3. Given the inherently spatial nature of snow depth and SWE, I'm curious if the authors considered employing machine learning methods specifically designed to leverage spatial dependencies in data. The current choice of models—MLR, RF, and MLP—generally treats each data point independently, potentially losing valuable spatial context unless explicitly provided as an input feature. Models that explicitly capture spatial information (e.g., convolutional neural networks like U-Nets, or vision transformer approaches) could better represent the spatial variability across diverse land types. Exploring spatially-aware methods, despite your current dataset limitations, could significantly increase the novelty and impact of your study.
4. Finally, I also feel that this paper would really benefit from a more comprehensive comparison to existing approaches in the literature. Although your method is LiDAR-derived, related studies by Bair et al. (2018), King et al. (2020), Liljestrand et al. (2024), Shao et al. (2022), and Vafakhah et al. (2022) (amongst others) have utilized similar ML methodologies (RF and neural-network-based architectures) to predict regional variations of SWE. A clearer positioning of your work in relation to these papers would not only help justify the novelty of your method but also allow readers to better appreciate your contributions relative to the current state-of-the-art approaches. Such contextualization could also probably help address some of the concerns I raise in Comment 1 regarding methodological novelty.
Minor Comments:
- Lines 89: With all the different datasets being used here, I wonder if a summary table listing their names, variables, resolution, and source would help better situate readers?
- Lines 162-163: It wasn’t totally clear to me what this RF classification scheme was referring to here? Why is this step necessary?
- Section 3.1: I also don’t fully understand this image segmentation step and how it is “utilized as the spatial unit for image assessment”. Why does this need to be done for this project, and how are the resulting segments used in the models afterwards?
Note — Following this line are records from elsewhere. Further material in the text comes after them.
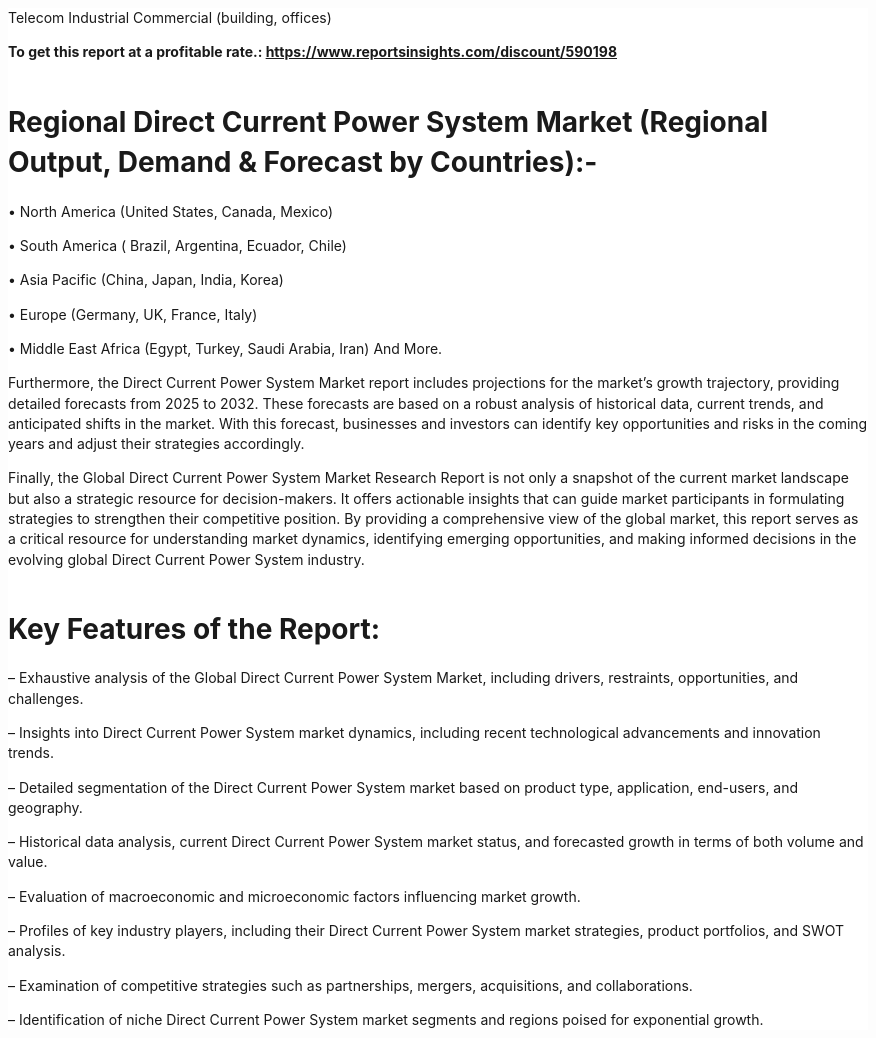 Telecom
    Industrial
    Commercial (building, offices)

<strong>To get this report at a profitable rate.: <a href=https://www.reportsinsights.com/discount/590198>https://www.reportsinsights.com/discount/590198</a></strong>

# <strong>Regional Direct Current Power System Market (Regional Output, Demand &amp; Forecast by Countries):-</strong>

• North America (United States, Canada, Mexico)

• South America ( Brazil, Argentina, Ecuador, Chile)

• Asia Pacific (China, Japan, India, Korea)

• Europe (Germany, UK, France, Italy)

• Middle East Africa (Egypt, Turkey, Saudi Arabia, Iran) And More.

Furthermore, the Direct Current Power System Market report includes projections for the market’s growth trajectory, providing detailed forecasts from 2025 to 2032. These forecasts are based on a robust analysis of historical data, current trends, and anticipated shifts in the market. With this forecast, businesses and investors can identify key opportunities and risks in the coming years and adjust their strategies accordingly.

Finally, the Global Direct Current Power System Market Research Report is not only a snapshot of the current market landscape but also a strategic resource for decision-makers. It offers actionable insights that can guide market participants in formulating strategies to strengthen their competitive position. By providing a comprehensive view of the global market, this report serves as a critical resource for understanding market dynamics, identifying emerging opportunities, and making informed decisions in the evolving global Direct Current Power System industry.

# <strong>Key Features of the Report:</strong>

– Exhaustive analysis of the Global Direct Current Power System Market, including drivers, restraints, opportunities, and challenges.

– Insights into Direct Current Power System market dynamics, including recent technological advancements and innovation trends.

– Detailed segmentation of the Direct Current Power System market based on product type, application, end-users, and geography.

– Historical data analysis, current Direct Current Power System market status, and forecasted growth in terms of both volume and value.

– Evaluation of macroeconomic and microeconomic factors influencing market growth.

– Profiles of key industry players, including their Direct Current Power System market strategies, product portfolios, and SWOT analysis.

– Examination of competitive strategies such as partnerships, mergers, acquisitions, and collaborations.

– Identification of niche Direct Current Power System market segments and regions poised for exponential growth.
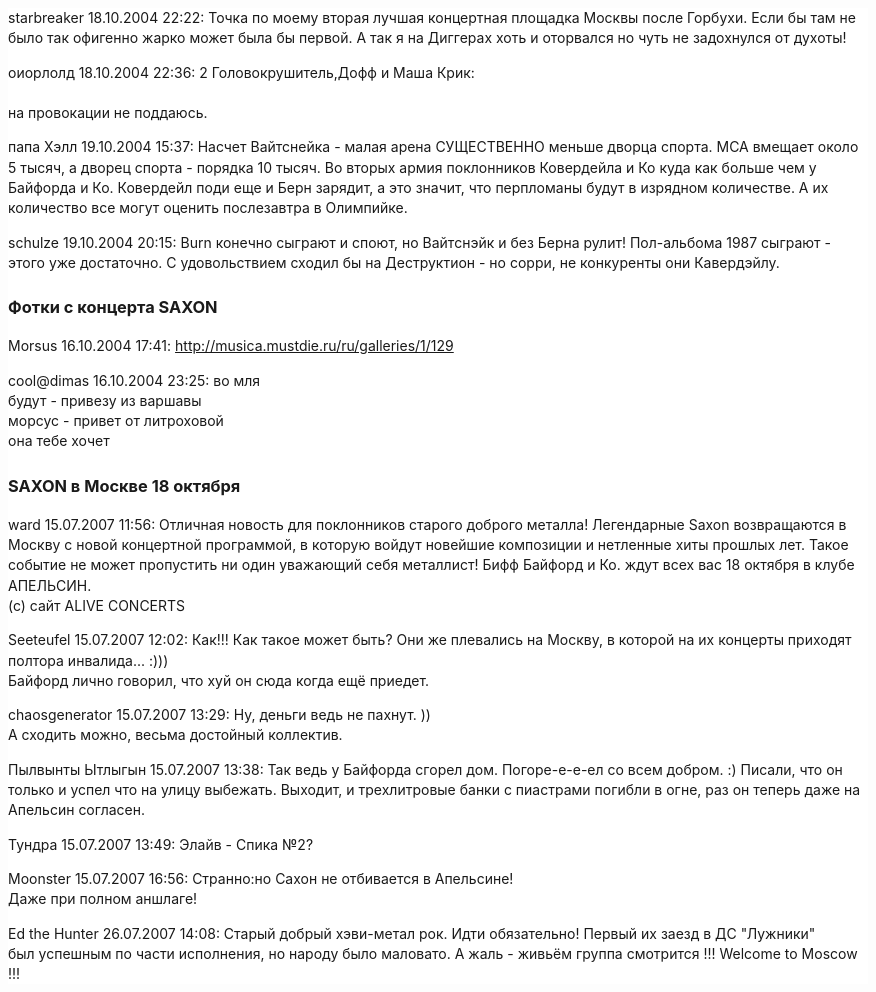 starbreaker 18.10.2004 22:22:
Точка по моему вторая лучшая концертная площадка Москвы после Горбухи. Если бы там не было так офигенно жарко может была бы первой. А так я на Диггерах хоть и оторвался но чуть не задохнулся от духоты!

оиорлолд 18.10.2004 22:36:
2 Головокрушитель,Дофф и Маша Крик:<BR><BR>на провокации не поддаюсь.

папа Хэлл 19.10.2004 15:37:
Насчет Вайтснейка - малая арена СУЩЕСТВЕННО меньше дворца спорта. МСА вмещает около 5 тысяч, а дворец спорта - порядка 10 тысяч. Во вторых армия поклонников Ковердейла и Ко куда как больше чем у Байфорда и Ко. Ковердейл поди еще и Берн зарядит, а это значит, что перпломаны будут в изрядном количестве. А их количество все могут оценить послезавтра в Олимпийке.

schulze 19.10.2004 20:15:
Burn конечно сыграют и споют, но Вайтснэйк и без Берна рулит! Пол-альбома 1987 сыграют - этого уже достаточно. С удовольствием сходил бы на Деструктион - но сорри, не конкуренты они Кавердэйлу.


### Фотки с концерта SAXON

Morsus 16.10.2004 17:41:
<A HREF="http://musica.mustdie.ru/ru/galleries/1/129" TARGET="_blank">http://musica.mustdie.ru/ru/galleries/1/129</A>

cool@dimas 16.10.2004 23:25:
во мля<BR>будут - привезу из варшавы<BR>морсус - привет от литроховой<BR>она тебе хочет


### SAXON в Москве 18 октября

ward 15.07.2007 11:56:
Отличная новость для поклонников старого доброго металла! Легендарные Saxon возвращаются в Москву с новой концертной программой, в которую войдут новейшие композиции и нетленные хиты прошлых лет. Такое событие не может пропустить ни один уважающий себя металлист! Бифф Байфорд и Ко. ждут всех вас 18 октября в клубе АПЕЛЬСИН. <BR>(с) сайт ALIVE CONCERTS

Seeteufel 15.07.2007 12:02:
Как!!! Как такое может быть? Они же плевались на Москву, в которой на их концерты приходят полтора инвалида... :)))<BR>Байфорд лично говорил, что хуй он сюда когда ещё приедет.

chaosgenerator 15.07.2007 13:29:
Ну, деньги ведь не пахнут. ))<BR>А сходить можно, весьма достойный коллектив.

Пылвынты Ытлыгын 15.07.2007 13:38:
Так ведь у Байфорда сгорел дом. Погоре-е-е-ел со всем добром. :) Писали, что он только и успел что на улицу выбежать. Выходит, и трехлитровые банки с пиастрами погибли в огне, раз он теперь даже на Апельсин согласен.

Тундра 15.07.2007 13:49:
Элайв - Спика №2?

Moonster 15.07.2007 16:56:
Странно:но Сахон не отбивается в Апельсине!<BR>Даже при полном аншлаге!

Ed the Hunter 26.07.2007 14:08:
Cтарый добрый хэви-метал рок. Идти обязательно! Первый их заезд в ДС "Лужники"<BR>был успешным по части исполнения, но народу было маловато. А жаль - живьём группа смотрится !!! Welcome to Moscow !!!
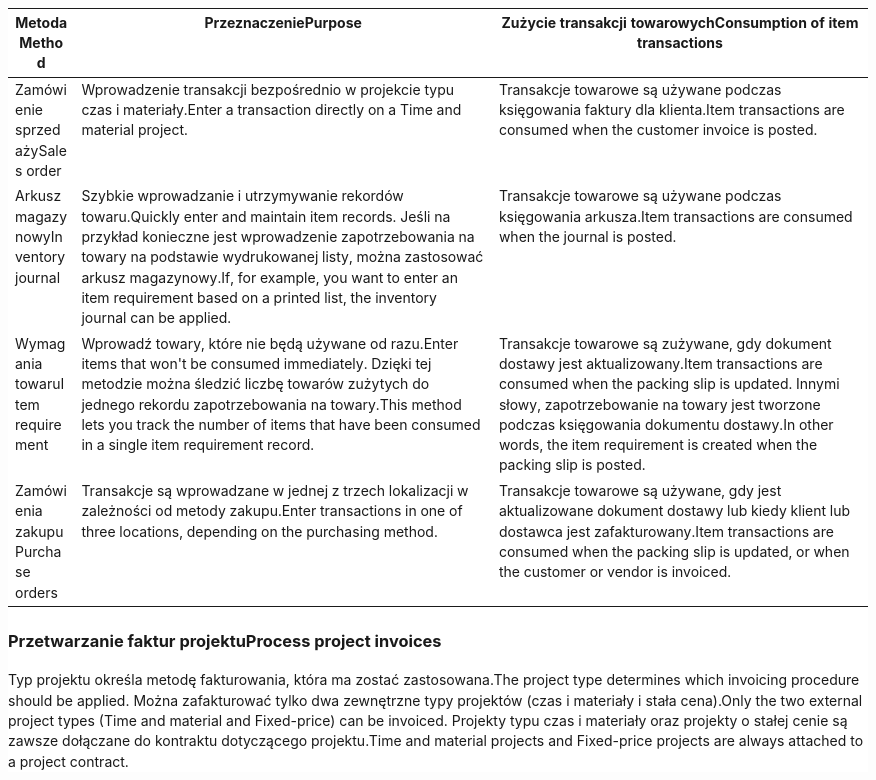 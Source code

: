 | <span data-ttu-id="bf044-283">Metoda</span><span class="sxs-lookup"><span data-stu-id="bf044-283">Method</span></span>            | <span data-ttu-id="bf044-284">Przeznaczenie</span><span class="sxs-lookup"><span data-stu-id="bf044-284">Purpose</span></span>                                                                                                                                                        | <span data-ttu-id="bf044-285">Zużycie transakcji towarowych</span><span class="sxs-lookup"><span data-stu-id="bf044-285">Consumption of item transactions</span></span>                                                                                                                  |
|-------------------|----------------------------------------------------------------------------------------------------------------------------------------------------------------|---------------------------------------------------------------------------------------------------------------------------------------------------|
| <span data-ttu-id="bf044-286">Zamówienie sprzedaży</span><span class="sxs-lookup"><span data-stu-id="bf044-286">Sales order</span></span>       | <span data-ttu-id="bf044-287">Wprowadzenie transakcji bezpośrednio w projekcie typu czas i materiały.</span><span class="sxs-lookup"><span data-stu-id="bf044-287">Enter a transaction directly on a Time and material project.</span></span>                                                                                                   | <span data-ttu-id="bf044-288">Transakcje towarowe są używane podczas księgowania faktury dla klienta.</span><span class="sxs-lookup"><span data-stu-id="bf044-288">Item transactions are consumed when the customer invoice is posted.</span></span>                                                                               |
| <span data-ttu-id="bf044-289">Arkusz magazynowy</span><span class="sxs-lookup"><span data-stu-id="bf044-289">Inventory journal</span></span> | <span data-ttu-id="bf044-290">Szybkie wprowadzanie i utrzymywanie rekordów towaru.</span><span class="sxs-lookup"><span data-stu-id="bf044-290">Quickly enter and maintain item records.</span></span> <span data-ttu-id="bf044-291">Jeśli na przykład konieczne jest wprowadzenie zapotrzebowania na towary na podstawie wydrukowanej listy, można zastosować arkusz magazynowy.</span><span class="sxs-lookup"><span data-stu-id="bf044-291">If, for example, you want to enter an item requirement based on a printed list, the inventory journal can be applied.</span></span> | <span data-ttu-id="bf044-292">Transakcje towarowe są używane podczas księgowania arkusza.</span><span class="sxs-lookup"><span data-stu-id="bf044-292">Item transactions are consumed when the journal is posted.</span></span>                                                                                        |
| <span data-ttu-id="bf044-293">Wymagania towaru</span><span class="sxs-lookup"><span data-stu-id="bf044-293">Item requirement</span></span>  | <span data-ttu-id="bf044-294">Wprowadź towary, które nie będą używane od razu.</span><span class="sxs-lookup"><span data-stu-id="bf044-294">Enter items that won't be consumed immediately.</span></span> <span data-ttu-id="bf044-295">Dzięki tej metodzie można śledzić liczbę towarów zużytych do jednego rekordu zapotrzebowania na towary.</span><span class="sxs-lookup"><span data-stu-id="bf044-295">This method lets you track the number of items that have been consumed in a single item requirement record.</span></span>    | <span data-ttu-id="bf044-296">Transakcje towarowe są zużywane, gdy dokument dostawy jest aktualizowany.</span><span class="sxs-lookup"><span data-stu-id="bf044-296">Item transactions are consumed when the packing slip is updated.</span></span> <span data-ttu-id="bf044-297">Innymi słowy, zapotrzebowanie na towary jest tworzone podczas księgowania dokumentu dostawy.</span><span class="sxs-lookup"><span data-stu-id="bf044-297">In other words, the item requirement is created when the packing slip is posted.</span></span> |
| <span data-ttu-id="bf044-298">Zamówienia zakupu</span><span class="sxs-lookup"><span data-stu-id="bf044-298">Purchase orders</span></span>   | <span data-ttu-id="bf044-299">Transakcje są wprowadzane w jednej z trzech lokalizacji w zależności od metody zakupu.</span><span class="sxs-lookup"><span data-stu-id="bf044-299">Enter transactions in one of three locations, depending on the purchasing method.</span></span>                                                                              | <span data-ttu-id="bf044-300">Transakcje towarowe są używane, gdy jest aktualizowane dokument dostawy lub kiedy klient lub dostawca jest zafakturowany.</span><span class="sxs-lookup"><span data-stu-id="bf044-300">Item transactions are consumed when the packing slip is updated, or when the customer or vendor is invoiced.</span></span>                                      |

### <a name="process-project-invoices"></a><span data-ttu-id="bf044-301">Przetwarzanie faktur projektu</span><span class="sxs-lookup"><span data-stu-id="bf044-301">Process project invoices</span></span>

<span data-ttu-id="bf044-302">Typ projektu określa metodę fakturowania, która ma zostać zastosowana.</span><span class="sxs-lookup"><span data-stu-id="bf044-302">The project type determines which invoicing procedure should be applied.</span></span> <span data-ttu-id="bf044-303">Można zafakturować tylko dwa zewnętrzne typy projektów (czas i materiały i stała cena).</span><span class="sxs-lookup"><span data-stu-id="bf044-303">Only the two external project types (Time and material and Fixed-price) can be invoiced.</span></span> <span data-ttu-id="bf044-304">Projekty typu czas i materiały oraz projekty o stałej cenie są zawsze dołączane do kontraktu dotyczącego projektu.</span><span class="sxs-lookup"><span data-stu-id="bf044-304">Time and material projects and Fixed-price projects are always attached to a project contract.</span></span> 
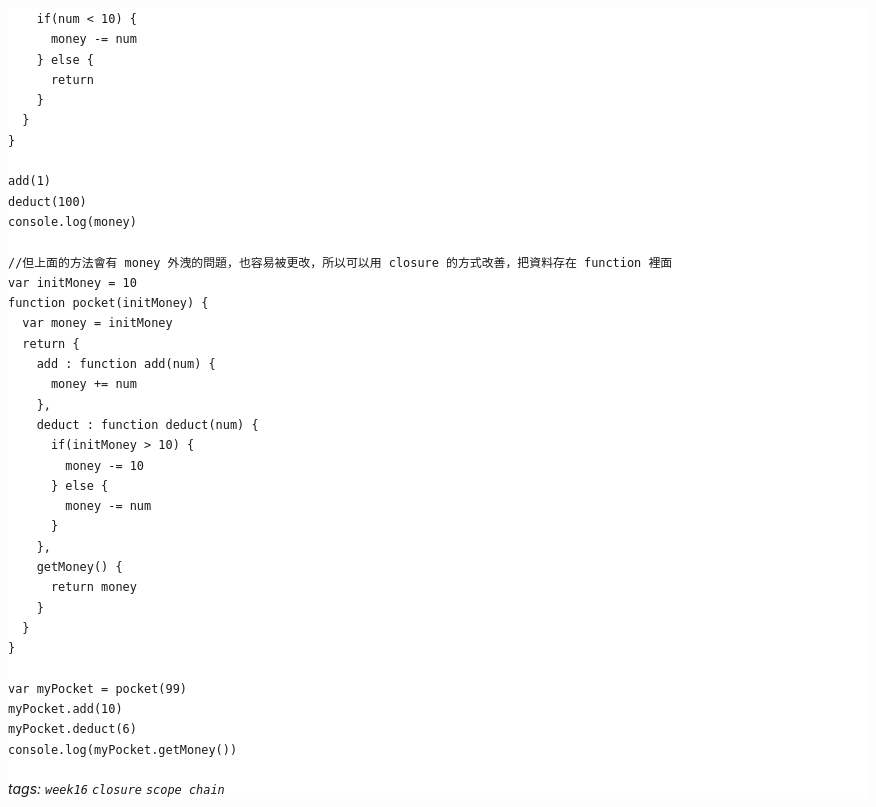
 ```javascript=
    if(num < 10) {
      money -= num
    } else {
      return
    }
  }
}

add(1)
deduct(100)
console.log(money)

//但上面的方法會有 money 外洩的問題，也容易被更改，所以可以用 closure 的方式改善，把資料存在 function 裡面
var initMoney = 10
function pocket(initMoney) {
  var money = initMoney
  return {
    add : function add(num) {
      money += num
    },
    deduct : function deduct(num) {
      if(initMoney > 10) {
        money -= 10
      } else {
        money -= num
      }
    },
    getMoney() {
      return money
    }
  }
}

var myPocket = pocket(99)
myPocket.add(10)
myPocket.deduct(6)
console.log(myPocket.getMoney())
```


###### tags: `week16` `closure` `scope chain`
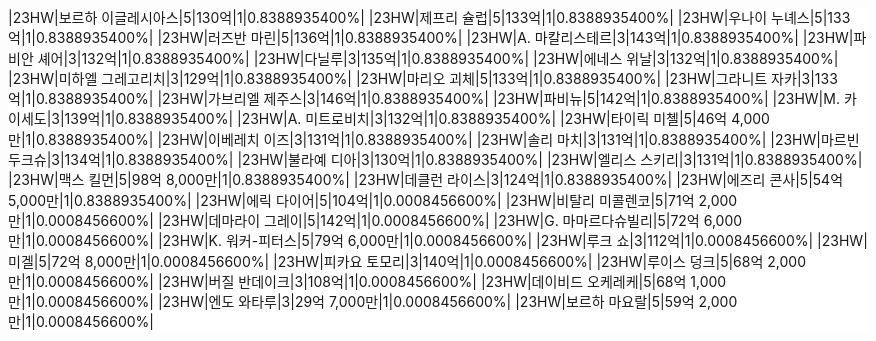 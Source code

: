 |23HW|보르하 이글레시아스|5|130억|1|0.8388935400%|
|23HW|제프리 슐럽|5|133억|1|0.8388935400%|
|23HW|우나이 누녜스|5|133억|1|0.8388935400%|
|23HW|러즈반 마린|5|136억|1|0.8388935400%|
|23HW|A. 마칼리스테르|3|143억|1|0.8388935400%|
|23HW|파비안 셰어|3|132억|1|0.8388935400%|
|23HW|다닐루|3|135억|1|0.8388935400%|
|23HW|에네스 위날|3|132억|1|0.8388935400%|
|23HW|미하엘 그레고리치|3|129억|1|0.8388935400%|
|23HW|마리오 괴체|5|133억|1|0.8388935400%|
|23HW|그라니트 자카|3|133억|1|0.8388935400%|
|23HW|가브리엘 제주스|3|146억|1|0.8388935400%|
|23HW|파비뉴|5|142억|1|0.8388935400%|
|23HW|M. 카이세도|3|139억|1|0.8388935400%|
|23HW|A. 미트로비치|3|132억|1|0.8388935400%|
|23HW|타이릭 미첼|5|46억 4,000만|1|0.8388935400%|
|23HW|이베레치 이즈|3|131억|1|0.8388935400%|
|23HW|솔리 마치|3|131억|1|0.8388935400%|
|23HW|마르빈 두크슈|3|134억|1|0.8388935400%|
|23HW|불라예 디아|3|130억|1|0.8388935400%|
|23HW|엘리스 스키리|3|131억|1|0.8388935400%|
|23HW|맥스 킬먼|5|98억 8,000만|1|0.8388935400%|
|23HW|데클런 라이스|3|124억|1|0.8388935400%|
|23HW|에즈리 콘사|5|54억 5,000만|1|0.8388935400%|
|23HW|에릭 다이어|5|104억|1|0.0008456600%|
|23HW|비탈리 미콜렌코|5|71억 2,000만|1|0.0008456600%|
|23HW|데마라이 그레이|5|142억|1|0.0008456600%|
|23HW|G. 마마르다슈빌리|5|72억 6,000만|1|0.0008456600%|
|23HW|K. 워커-피터스|5|79억 6,000만|1|0.0008456600%|
|23HW|루크 쇼|3|112억|1|0.0008456600%|
|23HW|미겔|5|72억 8,000만|1|0.0008456600%|
|23HW|피카요 토모리|3|140억|1|0.0008456600%|
|23HW|루이스 덩크|5|68억 2,000만|1|0.0008456600%|
|23HW|버질 반데이크|3|108억|1|0.0008456600%|
|23HW|데이비드 오케레케|5|68억 1,000만|1|0.0008456600%|
|23HW|엔도 와타루|3|29억 7,000만|1|0.0008456600%|
|23HW|보르하 마요랄|5|59억 2,000만|1|0.0008456600%| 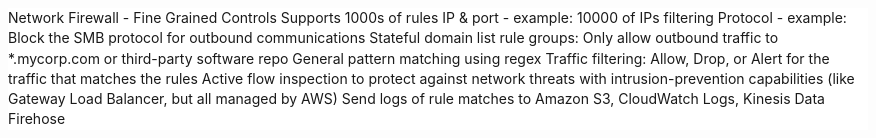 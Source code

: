 Network Firewall - Fine Grained Controls
    Supports 1000s of rules
        IP & port - example: 10000 of IPs filtering
        Protocol - example: Block the SMB protocol for outbound communications
        Stateful domain list rule groups: Only allow outbound traffic to *.mycorp.com or third-party software repo
        General pattern matching using regex
    Traffic filtering: Allow, Drop, or Alert for the traffic that matches the rules
    Active flow inspection to protect against network threats with intrusion-prevention capabilities (like Gateway Load Balancer, but all managed by AWS)
    Send logs of rule matches to Amazon S3, CloudWatch Logs, Kinesis Data Firehose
- Lines 189-192: I think this section is important, and I would add a little more detail describing each of these models and how they’ve been used in other studies, as they really underpin your main results. For instance, I’d mention bootstrapping and aggregation in the RF, and I would rework your description of the ANN (as the linkage to the human nervous system is somewhat spurious) and not a clear description of how it actually works (i.e., a feedforward directed acyclic graph connected with artificial neurons with nonlinear activation functions)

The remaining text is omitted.